MANHASSET, N.Y. Scientists at the University of St. Andrews have developed a new method to deliver genes to cells using laser light that could have implications for future studies in biomedicine and healthcare.
The new method, which involves a miniature violet laser, is said to be inexpensive, simple, powerful and versatile. The method could potentially find wide medical applications including gene therapy, the delivery of anti-cancer agents and advanced studies of neuro-degenerative diseases.
The team of researchers at the University of St. Andrews (St. Andrews, Scotland) includes scientists from the School of Physics and Astronomy, the School of Biology and The Bute Medical School.
Researchers Lynn Paterson and Ben Agate of the School of Physics and Astronomy said: "We believe we have only touched the surface with this technology: the method is simple and inexpensive and could have important bio-medical implications and should find wide use. Since it also has the potential to assist in the cellular delivery of other bio-molecules, we are now looking at other cell types to see how widely applicable the method proves to be."
The technique involves focusing the violet laser onto cell membranes for a fraction of a second, opening the membrane to allow foreign genes to enter. The cell's internal mechanism causes the membrane of the cell to heal itself, thus appearing to suffer no long-lasting damage.
After inserting the genes, the team grew the cells, which appeared to remain healthy and multiplied normally. The presence of the inserted gene in the multiplied cells was then confirmed by observing the red/green fluorescent proteins produced by the 'new' gene.

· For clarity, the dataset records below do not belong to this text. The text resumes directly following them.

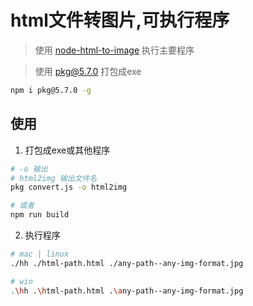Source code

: # html文件转图片,可执行程序

> 使用 [node-html-to-image](https://www.npmjs.com/package/node-html-to-image) 执行主要程序

> 使用 pkg@5.7.0 打包成exe

```bash
npm i pkg@5.7.0 -g
```

## 使用

1. 打包成exe或其他程序

```bash
# -o 输出
# html2img 输出文件名
pkg convert.js -o html2img

# 或者
npm run build
```

2. 执行程序

```bash
# mac | linux
./hh ./html-path.html ./any-path--any-img-format.jpg

# win
.\hh .\html-path.html .\any-path--any-img-format.jpg
```



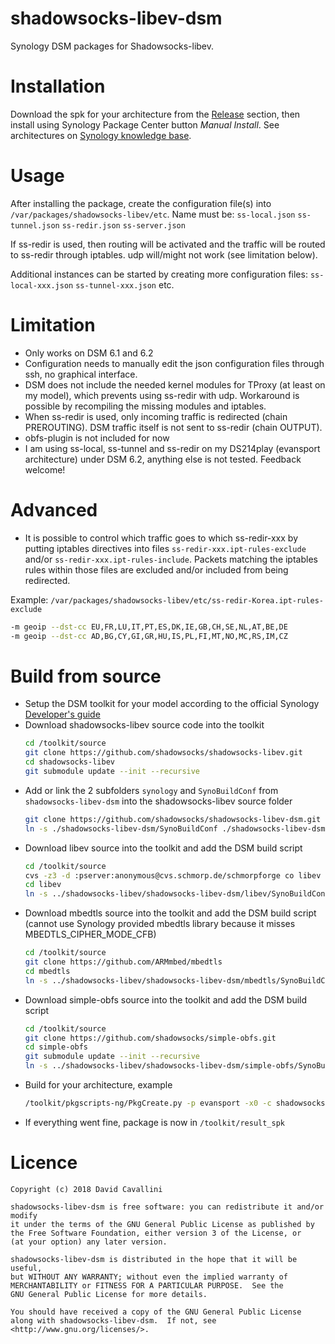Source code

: # shadowsocks-libev-dsm
 Synology DSM packages for Shadowsocks-libev.
 
# Installation
Download the spk for your architecture from the [Release](https://github.com/davidcava/shadowsocks-libev-dsm/releases) section, then install using Synology Package Center button _Manual Install_. See  architectures on [Synology knowledge base](https://www.synology.com/en-us/knowledgebase/DSM/tutorial/General/What_kind_of_CPU_does_my_NAS_have).

# Usage
After installing the package, create the configuration file(s) into `/var/packages/shadowsocks-libev/etc`.
Name must be: `ss-local.json` `ss-tunnel.json` `ss-redir.json` `ss-server.json`

If ss-redir is used, then routing will be activated and the traffic will be routed to ss-redir through iptables. udp will/might not work (see limitation below).

Additional instances can be started by creating more configuration files: `ss-local-xxx.json` `ss-tunnel-xxx.json` etc.

# Limitation
- Only works on DSM 6.1 and 6.2
- Configuration needs to manually edit the json configuration files through ssh, no graphical interface.
- DSM does not include the needed kernel modules for TProxy (at least on my model), which prevents using ss-redir with udp. Workaround is possible by recompiling the missing modules and iptables.
- When ss-redir is used, only incoming traffic is redirected (chain PREROUTING). DSM traffic itself is not sent to ss-redir (chain OUTPUT).
- obfs-plugin is not included for now
- I am using ss-local, ss-tunnel and ss-redir on my DS214play (evansport architecture) under DSM 6.2, anything else is not tested. Feedback welcome!

# Advanced
- It is possible to control which traffic goes to which ss-redir-xxx by putting iptables directives into files `ss-redir-xxx.ipt-rules-exclude` and/or `ss-redir-xxx.ipt-rules-include`. Packets matching the iptables rules within those files are excluded and/or included from being redirected.

Example: `/var/packages/shadowsocks-libev/etc/ss-redir-Korea.ipt-rules-exclude`
```sh
-m geoip --dst-cc EU,FR,LU,IT,PT,ES,DK,IE,GB,CH,SE,NL,AT,BE,DE
-m geoip --dst-cc AD,BG,CY,GI,GR,HU,IS,PL,FI,MT,NO,MC,RS,IM,CZ
```
# Build from source
- Setup the DSM toolkit for your model according to the official Synology [Developer's guide](https://developer.synology.com/developer-guide/)
- Download shadowsocks-libev source code into the toolkit
  ```sh
  cd /toolkit/source
  git clone https://github.com/shadowsocks/shadowsocks-libev.git
  cd shadowsocks-libev
  git submodule update --init --recursive
  ```
- Add or link the 2 subfolders `synology` and `SynoBuildConf` from `shadowsocks-libev-dsm` into the shadowsocks-libev source folder
  ```sh
  git clone https://github.com/shadowsocks/shadowsocks-libev-dsm.git
  ln -s ./shadowsocks-libev-dsm/SynoBuildConf ./shadowsocks-libev-dsm/synology .
  ```
- Download libev source into the toolkit and add the DSM build script
  ```sh
  cd /toolkit/source
  cvs -z3 -d :pserver:anonymous@cvs.schmorp.de/schmorpforge co libev
  cd libev
  ln -s ../shadowsocks-libev/shadowsocks-libev-dsm/libev/SynoBuildConf .
  ```
- Download mbedtls source into the toolkit and add the DSM build script
  (cannot use Synology provided mbedtls library because it misses MBEDTLS_CIPHER_MODE_CFB)
  ```sh
  cd /toolkit/source
  git clone https://github.com/ARMmbed/mbedtls
  cd mbedtls
  ln -s ../shadowsocks-libev/shadowsocks-libev-dsm/mbedtls/SynoBuildConf .
  ```
- Download simple-obfs source into the toolkit and add the DSM build script
  ```sh
  cd /toolkit/source
  git clone https://github.com/shadowsocks/simple-obfs.git
  cd simple-obfs
  git submodule update --init --recursive
  ln -s ../shadowsocks-libev/shadowsocks-libev-dsm/simple-obfs/SynoBuildConf .
  ```
- Build for your architecture, example
  ```sh
  /toolkit/pkgscripts-ng/PkgCreate.py -p evansport -x0 -c shadowsocks-libev
  ```
- If everything went fine, package is now in `/toolkit/result_spk`

# Licence
    Copyright (c) 2018 David Cavallini

    shadowsocks-libev-dsm is free software: you can redistribute it and/or modify
    it under the terms of the GNU General Public License as published by
    the Free Software Foundation, either version 3 of the License, or
    (at your option) any later version.
    
    shadowsocks-libev-dsm is distributed in the hope that it will be useful,
    but WITHOUT ANY WARRANTY; without even the implied warranty of
    MERCHANTABILITY or FITNESS FOR A PARTICULAR PURPOSE.  See the
    GNU General Public License for more details.

    You should have received a copy of the GNU General Public License
    along with shadowsocks-libev-dsm.  If not, see <http://www.gnu.org/licenses/>.
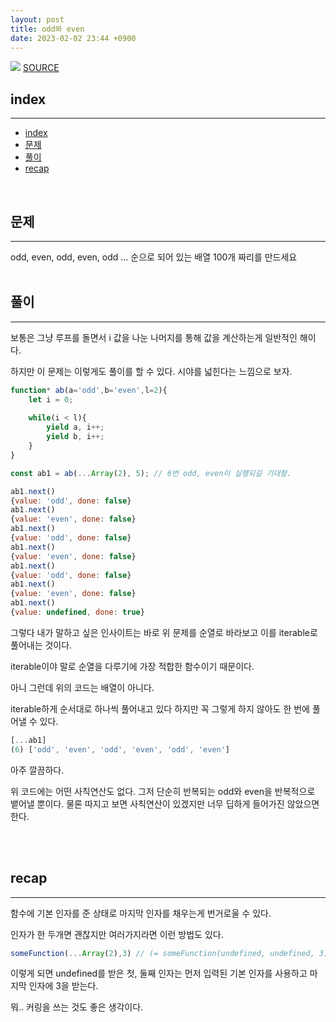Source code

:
 ```yaml
---
layout: post
title: odd와 even
date: 2023-02-02 23:44 +0900
---
```

<img src="https://images.unsplash.com/flagged/photo-1574005280900-3ff489fa1f70?ixlib=rb-4.0.3&ixid=MnwxMjA3fDB8MHxwaG90by1wYWdlfHx8fGVufDB8fHx8&auto=format&fit=crop&w=1770&q=80" loading="lazy">
<a href="https://unsplash.com/ko/%EC%82%AC%EC%A7%84/sJ6az6-T1u8">SOURCE</a>

<!--break-->
## index 
--- 
- [index](#index)
- [문제](#문제)
- [풀이](#풀이)
- [recap](#recap)

<br>

## 문제 
--- 
odd, even, odd, even, odd ... 순으로 되어 있는 배열 100개 짜리를 만드세요
<br>
<br>

## 풀이 
--- 
보통은 그냥 루프를 돌면서 i 값을 나눈 나머지를 통해 값을 계산하는게 일반적인 해이다.

하지만 이 문제는 이렇게도 풀이를 할 수 있다. 시야를 넓힌다는 느낌으로 보자.

```js
function* ab(a='odd',b='even',l=2){
    let i = 0;
    
    while(i < l){
        yield a, i++;
        yield b, i++;         
    }
}

const ab1 = ab(...Array(2), 5); // 6번 odd, even이 실행되길 기대함.

ab1.next()
{value: 'odd', done: false}
ab1.next()
{value: 'even', done: false}
ab1.next()
{value: 'odd', done: false}
ab1.next()
{value: 'even', done: false}
ab1.next()
{value: 'odd', done: false}
ab1.next()
{value: 'even', done: false}
ab1.next()
{value: undefined, done: true}
```
그렇다 내가 말하고 싶은 인사이트는 바로 위 문제를 순열로 바라보고
이를 iterable로 풀어내는 것이다.

iterable이야 말로 순열을 다루기에 가장 적합한 함수이기 때문이다.

아니 그런데 위의 코드는 배열이 아니다.

iterable하게 순서대로 하나씩 풀어내고 있다 하지만 꼭 그렇게 하지 않아도 한 번에 풀어낼 수 있다.
```js
[...ab1]
(6) ['odd', 'even', 'odd', 'even', 'odd', 'even']
```

아주 깔끔하다.

위 코드에는 어떤 사칙연산도 없다. 그저 단순히 반복되는 odd와 even을 반복적으로 뱉어낼 뿐이다.
물론 따지고 보면 사칙연산이 있겠지만 너무 딥하게 들어가진 않았으면 한다. 

<br>
<br>

## recap 
--- 
함수에 기본 인자를 준 상태로 마지막 인자를 채우는게
번거로울 수 있다.

인자가 한 두개면 괜찮지만 여러가지라면 이런 방법도 있다.

```js
someFunction(...Array(2),3) // (= someFunction(undefined, undefined, 3))
```
이렇게 되면 undefined를 받은 첫, 둘째 인자는 먼저 입력된 기본 인자를 사용하고 마지막 인자에 3을 받는다.

뭐.. 커링을 쓰는 것도 좋은 생각이다.


<br>
<br>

The miniature laser used by the St. Andrews group is compatible with standard microscopes, and in contrast to other methods the team can select individual cells to be treated at will under the microscope.
The study is part of a new interdisciplinary initiative funded by SHEFC (Scottish Higher Education Funding Council) and the EPSRC (Engineering and Physical Sciences Research Council), that aims to use light to enhance understanding of biology and to develop new biomedical devices.